No-Poaching Agreements: A Gentlemen’s Agreement or a Criminal Enterprise?

The Department of Justice has taken particular interest in examining employment agreements or practices that include no-poaching agreements – that is, agreements between companies not to recruit or hire each other’s employees. The DOJ has long taken the position that such agreements or practices violate federal antitrust laws. And at the end of the Obama Administration, the DOJ filed a series of lawsuits against several large, prominent Silicon Valley companies for allegedly entering into these illegal no-poaching agreements. The Companies settled these lawsuits for nearly $1 billion – a monumental settlement that proves the DOJ is waging an all-out war against no-poaching agreements.

While yielding its sword against these large corporations, the DOJ issued Guidance for Human Resources Professions (“HR Guidance”) to help companies that seek clarity on what restrictions on employment competition violate federal antitrust laws. The HR Guidance identifies the following two types of agreements as per se illegal:

  • “Naked wage-fixing agreements” – agreements with other companies about respective employee salary or other terms of compensation, either at a specific level or within a range; and
  • “No-poaching agreements: - agreements to refuse to solicit or hire that other company’s employees

The HR Guidance explains that these agreements could be written or unwritten, formal or informal, express or implicit, and even could be the result of a one-way communication that invited the other company to collude. And if that wasn’t enough to grab the attention of employers; the DOJ stated in its HR Guidance that it intends to pursue criminal prosecutions of future antitrust violations in addition to its historical civil enforcement.
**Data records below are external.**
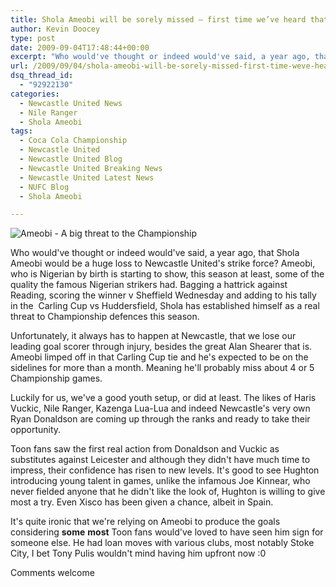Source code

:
 ```yaml
---
title: Shola Ameobi will be sorely missed – first time we’ve heard that
author: Kevin Doocey
type: post
date: 2009-09-04T17:48:44+00:00
excerpt: "Who would've thought or indeed would've said, a year ago, that Shola Ameobi would be a huge loss to Newcastle United's.."
url: /2009/09/04/shola-ameobi-will-be-sorely-missed-first-time-weve-heard-that/
dsq_thread_id:
  - "92922130"
categories:
  - Newcastle United News
  - Nile Ranger
  - Shola Ameobi
tags:
  - Coca Cola Championship
  - Newcastle United
  - Newcastle United Blog
  - Newcastle United Breaking News
  - Newcastle United Latest News
  - NUFC Blog
  - Shola Ameobi

---
```

![Ameobi - A big threat to the Championship](http://static.guim.co.uk/sys-images/Sport/Pix/columnists/2009/8/15/1250363282917/Shola-Ameobi-scores-his-t-001.jpg)

Who would've thought or indeed would've said, a year ago, that Shola Ameobi would be a huge loss to Newcastle United's strike force? Ameobi, who is Nigerian by birth is starting to show, this season at least, some of the quality the famous Nigerian strikers had. Bagging a hattrick against Reading, scoring the winner v Sheffield Wednesday and adding to his tally in the  Carling Cup vs Huddersfield, Shola has established himself as a real threat to Championship defences this season.

Unfortunately, it always has to happen at Newcastle, that we lose our leading goal scorer through injury, besides the great Alan Shearer that is. Ameobi limped off in that Carling Cup tie and he's expected to be on the sidelines for more than a month. Meaning he'll probably miss about 4 or 5 Championship games.

Luckily for us, we've a good youth setup, or did at least. The likes of Haris Vuckic, Nile Ranger, Kazenga Lua-Lua and indeed Newcastle's very own Ryan Donaldson are coming up through the ranks and ready to take their opportunity.

Toon fans saw the first real action from Donaldson and Vuckic as substitutes against Leicester and although they didn't have much time to impress, their confidence has risen to new levels. It's good to see Hughton introducing young talent in games, unlike the infamous Joe Kinnear, who never fielded anyone that he didn't like the look of, Hughton is willing to give most a try. Even Xisco has been given a chance, albeit in Spain.

It's quite ironic that we're relying on Ameobi to produce the goals considering __some__ **most** Toon fans would've loved to have seen him sign for someone else. He had loan moves with various clubs, most notably Stoke City, I bet Tony Pulis wouldn't mind having him upfront now :0

Comments welcome
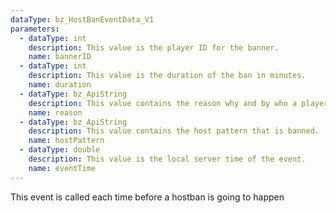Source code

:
 ```yaml
---
dataType: bz_HostBanEventData_V1
parameters:
  - dataType: int
    description: This value is the player ID for the banner.
    name: bannerID
  - dataType: int
    description: This value is the duration of the ban in minutes.
    name: duration
  - dataType: bz_ApiString
    description: This value contains the reason why and by who a player got banned.
    name: reason
  - dataType: bz_ApiString
    description: This value contains the host pattern that is banned.
    name: hostPattern
  - dataType: double
    description: This value is the local server time of the event.
    name: eventTime
---
```


This event is called each time before a hostban is going to happen
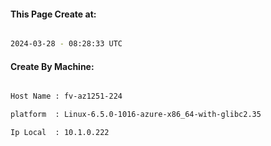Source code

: 
   
#### This Page Create at:

```bash

2024-03-28 - 08:28:33 UTC

```

#### Create By Machine:

```bash

Host Name : fv-az1251-224

platform  : Linux-6.5.0-1016-azure-x86_64-with-glibc2.35

Ip Local  : 10.1.0.222

```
The DOJ has stayed true to its promise to eliminate no-poaching agreements and this April reached a settlement with two of the world’s largest rail equipment suppliers after the DOJ claimed the companies had long agreed not to compete against one another for employees. The DOJ declined criminal prosecution of this “no-poach” conduct because the companies terminated these agreements before October 2016 (when the DOJ published the HR Guidance) and because the companies were forthcoming with the DOJ. The settlement imposed a number of onerous compliance provisions, including the companies’ respective appointments of an antitrust compliance officer, notification of the settlement to all employees, training on no-poaching agreements for top management, and published notice of the settlement to the rail industry.

Employers: take note of the DOJ’s aggressive enforcement of no-poaching agreements. Consider implementing portions of the DOJ’s recent settlement such as appointing an antitrust compliance officer and training top management on the illegality of formal and informal no-poaching agreements. A proactive approach to rid your company of these historical gentlemen’s agreements can prevent a federal indictment.